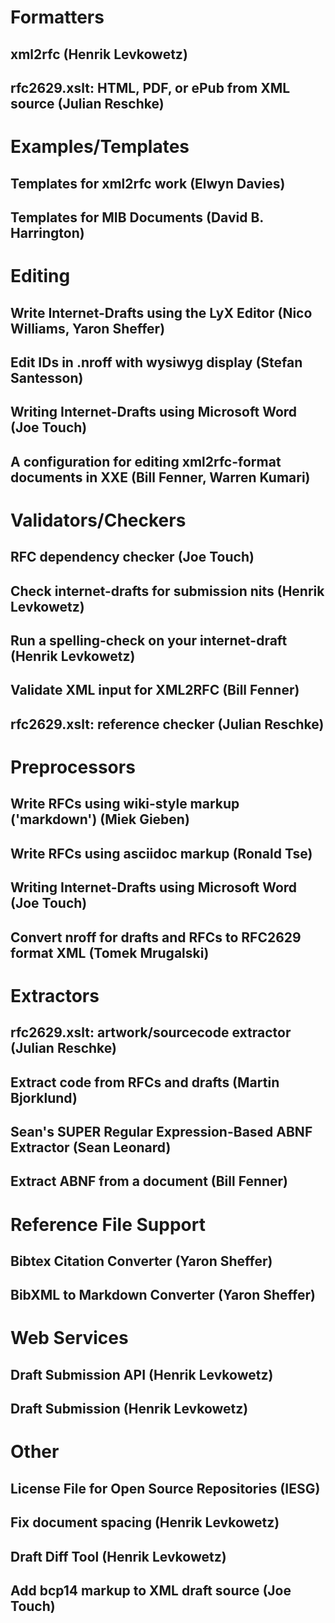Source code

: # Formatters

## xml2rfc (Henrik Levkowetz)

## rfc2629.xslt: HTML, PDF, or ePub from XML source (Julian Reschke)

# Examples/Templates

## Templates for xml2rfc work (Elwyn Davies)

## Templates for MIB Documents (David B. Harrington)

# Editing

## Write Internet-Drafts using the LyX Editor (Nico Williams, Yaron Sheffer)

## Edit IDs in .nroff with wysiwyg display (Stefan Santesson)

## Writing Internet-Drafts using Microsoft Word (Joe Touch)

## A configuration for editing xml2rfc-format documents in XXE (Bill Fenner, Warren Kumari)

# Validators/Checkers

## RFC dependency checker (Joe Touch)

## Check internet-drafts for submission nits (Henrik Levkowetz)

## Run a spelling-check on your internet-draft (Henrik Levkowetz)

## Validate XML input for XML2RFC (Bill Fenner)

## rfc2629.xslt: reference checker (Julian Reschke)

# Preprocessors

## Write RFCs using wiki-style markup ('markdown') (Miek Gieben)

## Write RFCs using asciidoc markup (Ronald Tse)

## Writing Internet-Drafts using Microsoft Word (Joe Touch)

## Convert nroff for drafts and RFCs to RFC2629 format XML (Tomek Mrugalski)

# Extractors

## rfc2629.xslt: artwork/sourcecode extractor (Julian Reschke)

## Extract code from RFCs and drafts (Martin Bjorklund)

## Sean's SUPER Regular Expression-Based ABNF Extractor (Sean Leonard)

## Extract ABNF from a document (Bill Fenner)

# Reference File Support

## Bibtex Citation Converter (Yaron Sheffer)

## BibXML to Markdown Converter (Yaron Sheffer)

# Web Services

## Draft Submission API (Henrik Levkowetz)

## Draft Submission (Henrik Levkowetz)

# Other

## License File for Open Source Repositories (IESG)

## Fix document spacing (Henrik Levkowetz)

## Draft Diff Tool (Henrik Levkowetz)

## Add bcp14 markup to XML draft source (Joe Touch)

○ ○ ○ ○ ○ ○ ○

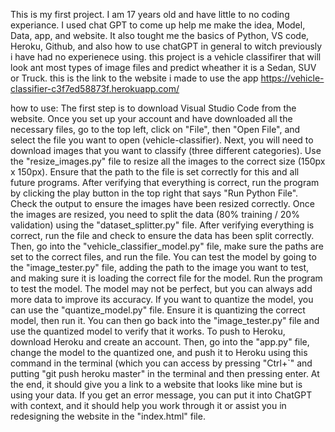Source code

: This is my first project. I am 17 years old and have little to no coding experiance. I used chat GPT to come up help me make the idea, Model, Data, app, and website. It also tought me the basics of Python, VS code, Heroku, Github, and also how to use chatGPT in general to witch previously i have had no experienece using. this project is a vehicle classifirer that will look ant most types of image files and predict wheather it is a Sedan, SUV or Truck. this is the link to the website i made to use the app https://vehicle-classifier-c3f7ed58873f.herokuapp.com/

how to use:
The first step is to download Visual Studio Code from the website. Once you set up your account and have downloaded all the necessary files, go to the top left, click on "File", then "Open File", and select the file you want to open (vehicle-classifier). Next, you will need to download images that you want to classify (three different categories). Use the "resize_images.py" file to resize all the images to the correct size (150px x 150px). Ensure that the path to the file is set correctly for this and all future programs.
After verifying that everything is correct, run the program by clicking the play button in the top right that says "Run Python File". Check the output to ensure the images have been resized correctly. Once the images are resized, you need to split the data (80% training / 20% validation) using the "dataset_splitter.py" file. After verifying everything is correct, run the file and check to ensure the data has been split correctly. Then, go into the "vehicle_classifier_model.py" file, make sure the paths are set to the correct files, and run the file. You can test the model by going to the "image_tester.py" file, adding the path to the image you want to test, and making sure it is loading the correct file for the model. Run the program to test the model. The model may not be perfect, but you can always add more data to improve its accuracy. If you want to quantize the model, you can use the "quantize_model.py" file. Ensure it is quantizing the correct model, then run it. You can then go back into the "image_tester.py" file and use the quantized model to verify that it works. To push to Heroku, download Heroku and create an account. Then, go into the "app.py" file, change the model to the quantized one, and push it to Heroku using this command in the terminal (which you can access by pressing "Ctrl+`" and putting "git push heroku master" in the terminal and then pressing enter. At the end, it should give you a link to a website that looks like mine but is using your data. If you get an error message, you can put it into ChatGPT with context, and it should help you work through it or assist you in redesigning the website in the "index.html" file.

○ ○ ○ ○ ○ ○ ○

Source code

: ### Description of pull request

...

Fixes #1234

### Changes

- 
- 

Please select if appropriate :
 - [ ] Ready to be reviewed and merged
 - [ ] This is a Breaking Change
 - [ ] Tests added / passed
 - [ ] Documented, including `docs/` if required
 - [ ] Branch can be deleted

○ ○ ○ ○ ○ ○ ○

Brief:
Of the lines above, output exactly those from the line bearing "# Web Services" through the line bearing "## Add bcp14", inclusive.

Solution to the exercise:
# Web Services

## Draft Submission API (Henrik Levkowetz)

## Draft Submission (Henrik Levkowetz)

# Other

## License File for Open Source Repositories (IESG)

## Fix document spacing (Henrik Levkowetz)

## Draft Diff Tool (Henrik Levkowetz)

## Add bcp14 markup to XML draft source (Joe Touch)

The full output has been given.